A group of four academicians and innovation consultants have come up with a new twist on segmentation. Rather than analyze the traditional segmentation dimensions like customer demographics or product characteristics, this team views the product as being “hired” by the customer to do a job.
Members of the team are: Clayton M. Christensen, the often published Harvard Business School professor; Scott D. Anthony, president of Innosight LLC, a Watertown (MA)-based innovation consulting company; Gerald Berstell, a Chicago-based customer case researcher who owns a full-service research and strategy firm focused on revitalizing declining established products and re-launching failed new products, and Denise Nitterhouse, an associate professor of accounting at Chicago-based DePaul University. Their product is an article entitled “Finding the Right Job for Your Product” in the Spring, 2007, issue of the MIT Sloan Management Review.
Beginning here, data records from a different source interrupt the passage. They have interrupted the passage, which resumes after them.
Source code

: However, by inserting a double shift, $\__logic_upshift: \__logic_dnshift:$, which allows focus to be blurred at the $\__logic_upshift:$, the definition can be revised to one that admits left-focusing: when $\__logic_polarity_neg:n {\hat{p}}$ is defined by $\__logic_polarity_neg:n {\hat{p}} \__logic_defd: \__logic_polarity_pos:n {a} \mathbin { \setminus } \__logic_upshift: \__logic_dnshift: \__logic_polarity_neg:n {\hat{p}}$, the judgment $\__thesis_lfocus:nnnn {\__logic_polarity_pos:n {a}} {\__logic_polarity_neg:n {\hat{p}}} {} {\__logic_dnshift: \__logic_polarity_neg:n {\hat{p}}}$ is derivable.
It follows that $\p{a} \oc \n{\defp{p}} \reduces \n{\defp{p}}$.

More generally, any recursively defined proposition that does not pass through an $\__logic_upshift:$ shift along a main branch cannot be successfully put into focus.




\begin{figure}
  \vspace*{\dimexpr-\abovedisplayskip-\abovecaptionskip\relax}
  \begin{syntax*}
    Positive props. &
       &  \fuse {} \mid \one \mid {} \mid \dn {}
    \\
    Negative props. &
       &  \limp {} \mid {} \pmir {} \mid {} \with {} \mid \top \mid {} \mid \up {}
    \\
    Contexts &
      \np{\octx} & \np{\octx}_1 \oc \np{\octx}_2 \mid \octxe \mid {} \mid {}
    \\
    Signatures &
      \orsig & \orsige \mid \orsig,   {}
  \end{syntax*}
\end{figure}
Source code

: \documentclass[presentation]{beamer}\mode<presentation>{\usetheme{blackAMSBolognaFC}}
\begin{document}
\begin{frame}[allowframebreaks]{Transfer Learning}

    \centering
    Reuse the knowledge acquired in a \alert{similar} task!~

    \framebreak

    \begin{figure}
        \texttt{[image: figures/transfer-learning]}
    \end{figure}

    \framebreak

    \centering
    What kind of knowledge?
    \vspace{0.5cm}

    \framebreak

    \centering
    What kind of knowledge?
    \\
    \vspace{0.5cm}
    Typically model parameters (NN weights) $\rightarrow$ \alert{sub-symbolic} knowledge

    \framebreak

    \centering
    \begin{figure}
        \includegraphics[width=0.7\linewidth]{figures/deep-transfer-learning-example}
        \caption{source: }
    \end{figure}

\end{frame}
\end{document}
The basic premise is that “product and customer characteristics are poor indicators of customer behavior, because from a customer’s perspective that is not how markets are structured. Customers’ purchase decisions don’t necessarily conform to those “average” customers….Rather customers just find themselves needing to get things done.”
They point out that most of the “home runs” in marketing history were hit by marketers who saw the world this way and most of the “strike-outs” resulted when product developers and marketers focused on the product “with better features and functions” or attempted to figure out what the average customer in a demographic wants.
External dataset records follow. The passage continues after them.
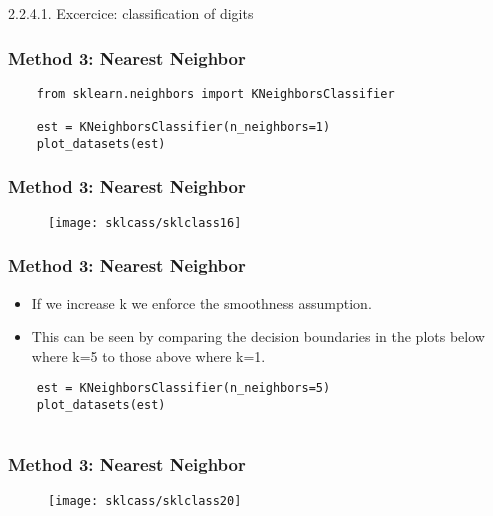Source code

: 2.2.4.1. Excercice: classification of digits\documentclass[MASTER.tex]{subfiles}
\begin{document}

	\frametitle{Method 3: Nearest Neighbor}
	\large
	\begin{framed}
		\begin{verbatim}
	from sklearn.neighbors import KNeighborsClassifier
	
	est = KNeighborsClassifier(n_neighbors=1)
	plot_datasets(est)
		\end{verbatim}
	\end{framed}



	\frametitle{Method 3: Nearest Neighbor}
	\begin{figure}
		\centering
		\texttt{[image: sklcass/sklclass16]}
		
	\end{figure}


	\frametitle{Method 3: Nearest Neighbor}
	\Large
	\begin{itemize}
\item If we increase k we enforce the smoothness assumption. 
\item This can be seen by comparing the decision boundaries in the plots below where k=5 to those above where k=1.
	\end{itemize}
	{
		\large
	\begin{framed}
	\begin{verbatim}
	est = KNeighborsClassifier(n_neighbors=5)
	plot_datasets(est)
	
	\end{verbatim}
 \end{framed}
}


	\frametitle{Method 3: Nearest Neighbor}
\begin{figure}
\centering
\texttt{[image: sklcass/sklclass20]}

\end{figure}
\end{document}
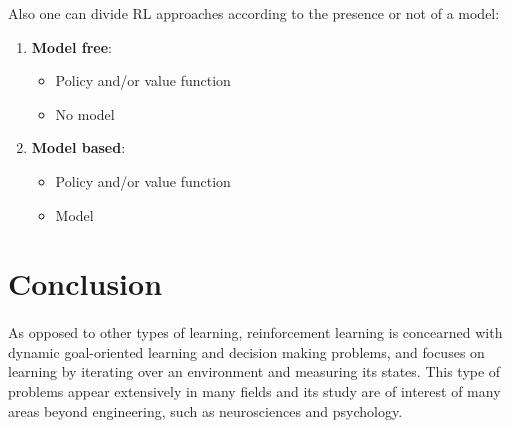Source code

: \documentclass{article}
\begin{document}
Also one can divide RL approaches according to the presence or not of a model:
\begin{enumerate}
    \item \textbf{Model free}:
    \begin{itemize}
        \item Policy and/or value function
        \item No model
    \end{itemize}
    \item \textbf{Model based}:
    \begin{itemize}
        \item Policy and/or value function
        \item Model
    \end{itemize}
\end{enumerate}


\section{Conclusion}
\paragraph{}
As opposed to other types of learning, reinforcement learning is concearned with dynamic goal-oriented learning and decision making problems, and focuses on learning by iterating over an environment and measuring its states. This type of problems appear extensively in many fields and its study are of interest of many areas beyond engineering, such as neurosciences and psychology.
\end{document}
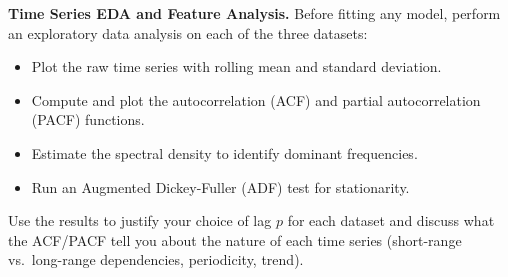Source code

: \begin{questions}
    \item \textbf{Time Series EDA and Feature Analysis.}\;
    Before fitting any model, perform an exploratory data analysis on each of the three datasets:
    \begin{itemize}
        \item Plot the raw time series with rolling mean and standard deviation.
        \item Compute and plot the autocorrelation (ACF) and partial autocorrelation (PACF) functions.
        \item Estimate the spectral density to identify dominant frequencies.
        \item Run an Augmented Dickey-Fuller (ADF) test for stationarity.
    \end{itemize}
    Use the results to justify your choice of lag $p$ for each dataset and discuss what the ACF/PACF tell you about the nature of each time series (short-range vs.\ long-range dependencies, periodicity, trend).
\end{questions}
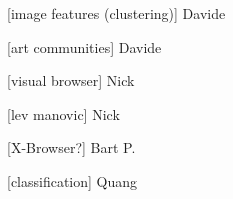 [image features (clustering)] Davide

[art communities] Davide

[visual browser] Nick

[lev manovic] Nick

[X-Browser?] Bart P.

[classification] Quang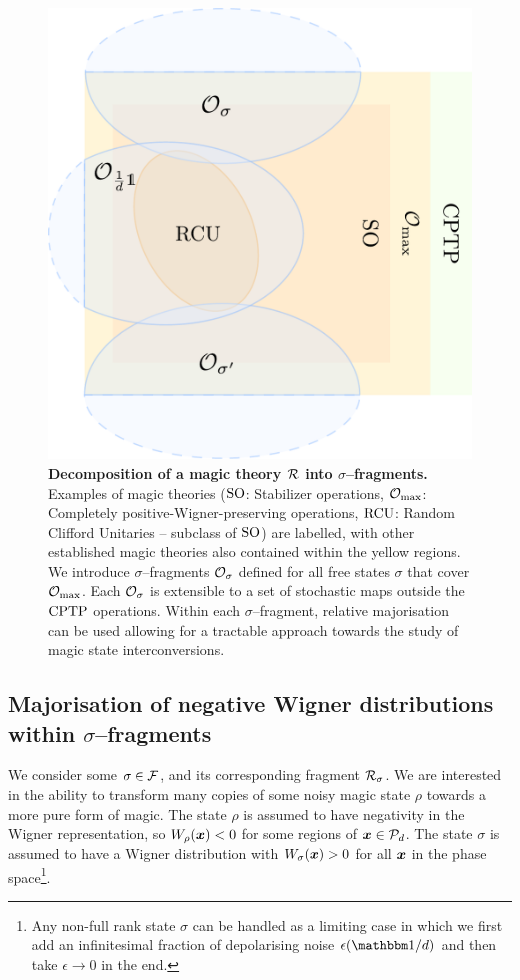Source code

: \documentclass[pra,
aps,
twocolumn,
superscriptaddress,
groupedaddress,
nofootinbib,
reprint
]{revtex4-1}
\begin{document}
\begin{figure}[t]
    \centering
        \includegraphics[scale=0.3]{figs/operations.pdf}
    \caption{\textbf{Decomposition of a magic theory ${\mathcal R}$ into $\sigma$--fragments.} 
	Examples of magic theories (${\rm{SO}}$: Stabilizer operations, ${\mathcal O}_{\rm{max}}$: Completely positive-Wigner-preserving operations, ${\rm{RCU}}$: Random Clifford Unitaries -- subclass of ${\rm{SO}}$) are labelled, with other established magic theories also contained within the yellow regions.
    We introduce $\sigma$--fragments ${\mathcal O}_\sigma$ defined for all free states $\sigma$ that cover ${\mathcal O}_{\rm{max}}$. 
    Each ${\mathcal O}_\sigma$ is extensible to a set of stochastic maps outside the ${\rm{CPTP}}$ operations.
    Within each $\sigma$--fragment, relative majorisation can be used allowing for a tractable approach towards the study of magic state interconversions.
    }
    \label{fig:zoo}
\end{figure}

\subsection{Majorisation of negative Wigner distributions within $\sigma$--fragments}
\label{sec:major_frag}

We consider some $\sigma \in {\mathcal F}$, and its corresponding fragment ${\mathcal R}_\sigma$. We are interested in the ability to transform many copies of some noisy magic state $\rho$ towards a more pure form of magic. The state $\rho$ is assumed to have negativity in the Wigner representation, so $W_\rho(\boldsymbol{x}) < 0$ for some regions of $\boldsymbol{x} \in {\mathcal P}_d$. The state $\sigma$ is assumed to have a Wigner distribution with $W_\sigma(\boldsymbol{x}) > 0$ for all $\boldsymbol{x}$ in the phase space\footnote{Any non-full rank state $\sigma$ can be handled as a limiting case in which we first add an infinitesimal fraction of depolarising noise $\epsilon (\id/d)$ and then take $\epsilon \rightarrow 0$ in the end.}.
\end{document}
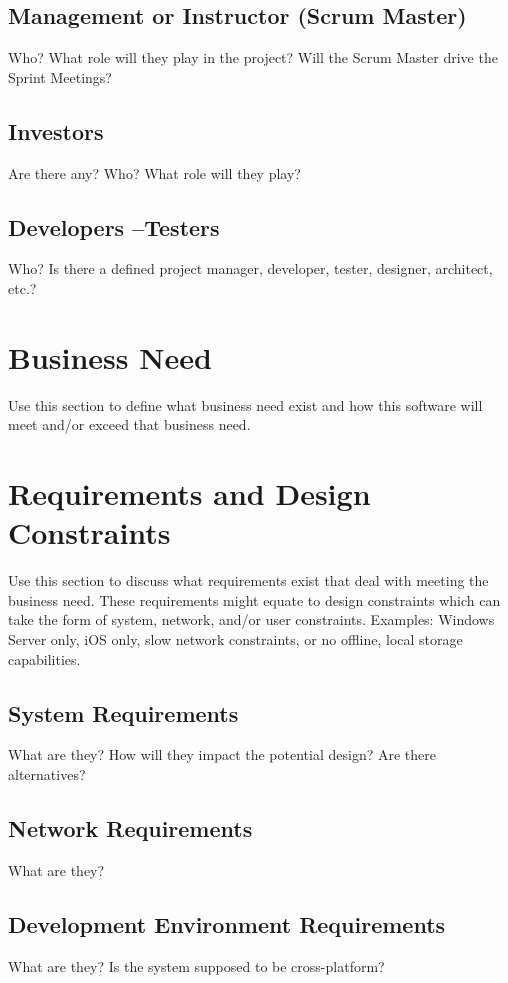 \subsection{Management or Instructor (Scrum Master)}
Who?  What role will they play in the project?  Will the Scrum Master drive the 
Sprint Meetings? 


\subsection{Investors}
Are there any?  Who?  What role will they play? 


\subsection{Developers --Testers}
Who?  Is there a defined project manager, developer, tester, designer, architect, 
etc.? 


\section{Business Need}
Use this section to define what business need exist and how this software will 
meet and/or exceed that business need.   

\section{Requirements and Design Constraints}
Use this section to discuss what requirements exist that deal with meeting the 
business need.  These requirements might equate to design constraints which can 
take the form of system, network, and/or user constraints.  Examples:  Windows 
Server only, iOS only, slow network constraints, or no offline, local storage capabilities. 


\subsection{System  Requirements}
What are they?  How will they impact the potential design?  Are there alternatives? 


\subsection{Network Requirements}
What are they? 


\subsection{Development Environment Requirements}
What are they?  Is the system supposed to be cross-platform?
They provide a beautiful example of this theory by dissecting the way customers “hire” milkshakes. They begin the example by pointing out the conventional wisdom in fast-food marketing where companies historically segmented markets by product and customer categories.
Using these metrics, a fast food company decided to analyze the market for milkshakes and took the analysis further and profiled customers most likely to buy milkshakes. They went through the traditional motions of finding and interviewing milkshakes buyers to determine what would cause them to buy shakes – like thickness, flavors, chunkiness, price, etc. All this wonderful data and subsequent product improvements had absolutely no affect on sales.
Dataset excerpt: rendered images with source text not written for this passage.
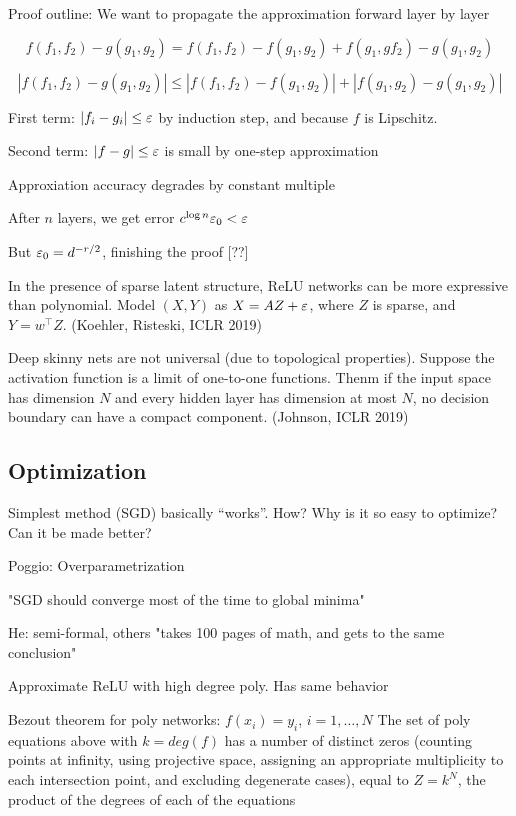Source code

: \documentclass[english]{article}
\begin{document}
Proof outline: We want to propagate the approximation forward layer by layer

$$f(f_1,f_2)-g(g_1,g_2) = f(f_1,f_2)-f(g_1,g_2)+f(g_1,gf_2)-g(g_1,g_2)$$

$$|f(f_1,f_2)-g(g_1,g_2)| \le| f(f_1,f_2)-f(g_1,g_2)|+|f(g_1,g_2)-g(g_1,g_2)|$$


First term: $|f_i-g_i| \le \varepsilon$ by induction step, and because $f$ is Lipschitz.

Second term: $|f-g| \le \varepsilon$ is small by one-step approximation

Approxiation accuracy degrades by constant multiple 

After $n$ layers, we get error $c^{\log n } \varepsilon_0 <\varepsilon$

But $\varepsilon_0 = d^{-r/2}$, finishing the proof [??]

\item In the presence of sparse latent structure, ReLU networks can be more expressive than polynomial. Model $(X,Y)$ as $X=AZ+\varepsilon$, where $Z$ is sparse, and $Y = w^\top Z$. (Koehler, Risteski, ICLR 2019)

\item Deep skinny nets are not universal (due to topological properties). Suppose the activation function is a limit of one-to-one functions. Thenm if the input space has dimension $N$ and every hidden layer has dimension at most $N$, no decision boundary can have a compact component. (Johnson, ICLR 2019)

\eenum

\subsection{Optimization}


\benum
\item 
Simplest method (SGD) basically ``works''. How? Why is it so easy to optimize? Can it be made better? 

\item Poggio: Overparametrization

\benum

\item "SGD should converge most of the time to global minima"

He: semi-formal, others "takes 100 pages of math, and gets to the same conclusion"

\item Approximate ReLU with high degree poly. Has same behavior

\item Bezout theorem for poly networks:  $f(x_i)=y_i$, $i=1,\ldots,N$  The set of poly equations above with $k=deg(f)$ has a number of distinct zeros (counting points at infinity, using projective space, assigning an appropriate multiplicity to each intersection point, and excluding degenerate cases), equal to $Z=k^N$, the product of the degrees of each of the equations
\end{document}
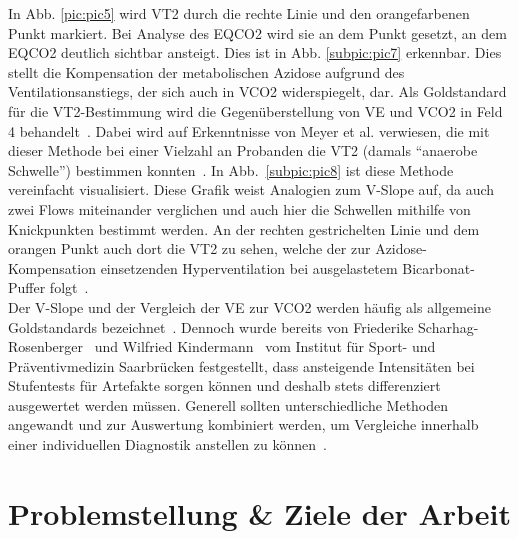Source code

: In Abb. \ref{pic:pic5} wird VT2 durch die rechte Linie und den orangefarbenen Punkt markiert. Bei Analyse des \acs{EQCO2} wird sie an dem Punkt gesetzt, an dem \acs{EQCO2} deutlich sichtbar ansteigt. Dies ist in Abb. \ref{subpic:pic7} erkennbar. Dies stellt die Kompensation der metabolischen Azidose aufgrund des Ventilationsanstiegs, der sich auch in \acs{VCO2} widerspiegelt, dar. Als Goldstandard für die VT2-Bestimmung wird die Gegenüberstellung von \acs{VE} und \acs{VCO2} in Feld 4 behandelt~\cite{ScharhagRosenberger.2013}. Dabei wird auf Erkenntnisse von Meyer et al. verwiesen, die mit dieser Methode bei einer Vielzahl an Probanden die VT2 (damals "`anaerobe Schwelle"') bestimmen konnten~\cite{Meyer.2005}. In Abb.~\ref{subpic:pic8} ist diese Methode vereinfacht visualisiert. Diese Grafik weist Analogien zum V-Slope auf, da auch zwei Flows miteinander verglichen und auch hier die Schwellen mithilfe von Knickpunkten bestimmt werden. An der rechten gestrichelten Linie und dem orangen Punkt auch dort die VT2 zu sehen, welche der zur Azidose-Kompensation einsetzenden Hyperventilation bei ausgelastetem Bicarbonat-Puffer folgt~\cite{ScharhagRosenberger.2010}.\\
Der V-Slope und der Vergleich der \acs{VE} zur \acs{VCO2} werden häufig als allgemeine Goldstandards bezeichnet~\cite{ScharhagRosenberger.2013}. Dennoch wurde bereits von Friederike Scharhag-Rosenberger~\cite{ScharhagRosenberger.2010} und Wilfried Kindermann~\cite{Kindermann.2004} vom Institut für Sport- und Präventivmedizin Saarbrücken festgestellt, dass ansteigende Intensitäten bei Stufentests für Artefakte sorgen können und deshalb stets differenziert ausgewertet werden müssen. Generell sollten unterschiedliche Methoden angewandt und zur Auswertung kombiniert werden, um Vergleiche innerhalb einer individuellen Diagnostik anstellen zu können~\cite{ScharhagRosenberger.2010}.
\section{Problemstellung \& Ziele der Arbeit}

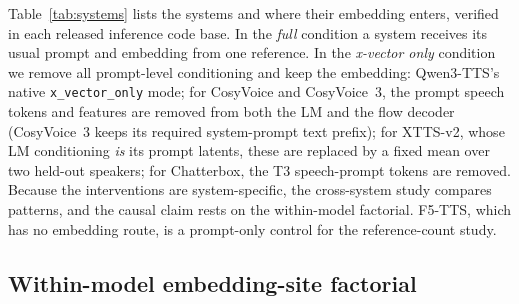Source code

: \documentclass[10pt]{article}
\begin{document}
Table~\ref{tab:systems} lists the systems and where their embedding enters, verified in each released inference code base.
In the \emph{full} condition a system receives its usual prompt and embedding from one reference.
In the \emph{x-vector only} condition we remove all prompt-level conditioning and keep the embedding: Qwen3-TTS's native \texttt{x\_vector\_only} mode; for CosyVoice and CosyVoice~3, the prompt speech tokens and features are removed from both the LM and the flow decoder (CosyVoice~3 keeps its required system-prompt text prefix); for XTTS-v2, whose LM conditioning \emph{is} its prompt latents, these are replaced by a fixed mean over two held-out speakers; for Chatterbox, the T3 speech-prompt tokens are removed.
Because the interventions are system-specific, the cross-system study compares patterns, and the causal claim rests on the within-model factorial.
F5-TTS, which has no embedding route, is a prompt-only control for the reference-count study.

\begin{table}[t]
\centering
\caption{Systems, where their speaker embedding enters, and what the x-vector-only condition removes.}
\label{tab:systems}
\small
{}
\end{table}

\subsection{Within-model embedding-site factorial}
\end{document}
Then the Christensen team reports that new researcher was brought in and spent a day at a fast food outlet and tracked the sale of milkshakes in that store. The researcher was surprised to learn that 40 percent of the shakes were bought in the early morning. The researcher further discovered that these early-morning shake buyers were almost always alone, they bought nothing else but the shake and consumed in their cars.
Probing further, the researcher asked purchasers “Excuse me, but could you please tell me what job you were needing to get done for yourself when you came in here to ‘hire’ that milkshake?” It turned out that most of these customer purchased for the same reason: “they faced a long, boring commute and needed something to keep that extra hand busy and to make the commute more interesting. They weren’t hungry yet but knew they’d be hungry by 10 a.m.; they wanted to consume something now that would stave off hunger until noon.”
When the researcher inquired what other product could perform this task it turned out that the shake did the job better than the alternatives — bagels were dry and with cream cheese or jelly made their hands sticky; donuts or bananas didn’t have the lasting power. “It didn’t matter,” they wrote “that the milkshake wasn’t a particularly healthful food because that wasn’t the job it was being hired to do.”
The writing team asks: How can marketers find out the job-to-be-done segmentation scheme? They answer: “The jobs that customers are trying to get done cannot be deciphered from purchasing databases in the comfort of the marketers’ offices. It requires watching, participating, writing and thinking. It entails knowing where to look, what to look for, how to look for it and how to interpret what you find.”